_What is expected_. When the listing has been read, print it out again in full, word for word.
*** Records supplied ***
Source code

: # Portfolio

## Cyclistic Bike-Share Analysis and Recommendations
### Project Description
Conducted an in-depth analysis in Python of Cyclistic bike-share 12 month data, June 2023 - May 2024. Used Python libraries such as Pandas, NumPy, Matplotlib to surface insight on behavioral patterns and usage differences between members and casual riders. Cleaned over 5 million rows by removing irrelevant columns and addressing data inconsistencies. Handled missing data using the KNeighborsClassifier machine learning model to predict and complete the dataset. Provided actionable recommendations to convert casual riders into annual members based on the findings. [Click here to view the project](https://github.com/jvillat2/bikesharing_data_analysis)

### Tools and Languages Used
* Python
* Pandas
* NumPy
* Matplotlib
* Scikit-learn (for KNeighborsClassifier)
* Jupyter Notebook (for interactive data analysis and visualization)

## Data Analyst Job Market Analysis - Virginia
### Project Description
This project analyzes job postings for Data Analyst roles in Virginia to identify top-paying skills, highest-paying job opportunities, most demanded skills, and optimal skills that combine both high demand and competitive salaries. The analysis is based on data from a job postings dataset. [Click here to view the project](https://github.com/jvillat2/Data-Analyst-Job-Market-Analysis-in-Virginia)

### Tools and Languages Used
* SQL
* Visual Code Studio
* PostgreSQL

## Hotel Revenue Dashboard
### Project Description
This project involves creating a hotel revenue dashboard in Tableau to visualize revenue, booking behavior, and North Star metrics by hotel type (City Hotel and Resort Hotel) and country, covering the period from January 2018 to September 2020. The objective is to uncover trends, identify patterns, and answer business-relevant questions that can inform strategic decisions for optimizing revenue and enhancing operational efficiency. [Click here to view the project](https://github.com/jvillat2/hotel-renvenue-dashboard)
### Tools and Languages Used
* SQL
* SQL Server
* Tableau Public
*** End of Records supplied ***
_Written response_.
Source code

: # Portfolio

## Cyclistic Bike-Share Analysis and Recommendations
### Project Description
Conducted an in-depth analysis in Python of Cyclistic bike-share 12 month data, June 2023 - May 2024. Used Python libraries such as Pandas, NumPy, Matplotlib to surface insight on behavioral patterns and usage differences between members and casual riders. Cleaned over 5 million rows by removing irrelevant columns and addressing data inconsistencies. Handled missing data using the KNeighborsClassifier machine learning model to predict and complete the dataset. Provided actionable recommendations to convert casual riders into annual members based on the findings. [Click here to view the project](https://github.com/jvillat2/bikesharing_data_analysis)

### Tools and Languages Used
* Python
* Pandas
* NumPy
* Matplotlib
* Scikit-learn (for KNeighborsClassifier)
* Jupyter Notebook (for interactive data analysis and visualization)

## Data Analyst Job Market Analysis - Virginia
### Project Description
This project analyzes job postings for Data Analyst roles in Virginia to identify top-paying skills, highest-paying job opportunities, most demanded skills, and optimal skills that combine both high demand and competitive salaries. The analysis is based on data from a job postings dataset. [Click here to view the project](https://github.com/jvillat2/Data-Analyst-Job-Market-Analysis-in-Virginia)

### Tools and Languages Used
* SQL
* Visual Code Studio
* PostgreSQL

## Hotel Revenue Dashboard
### Project Description
This project involves creating a hotel revenue dashboard in Tableau to visualize revenue, booking behavior, and North Star metrics by hotel type (City Hotel and Resort Hotel) and country, covering the period from January 2018 to September 2020. The objective is to uncover trends, identify patterns, and answer business-relevant questions that can inform strategic decisions for optimizing revenue and enhancing operational efficiency. [Click here to view the project](https://github.com/jvillat2/hotel-renvenue-dashboard)
### Tools and Languages Used
* SQL
* SQL Server
* Tableau Public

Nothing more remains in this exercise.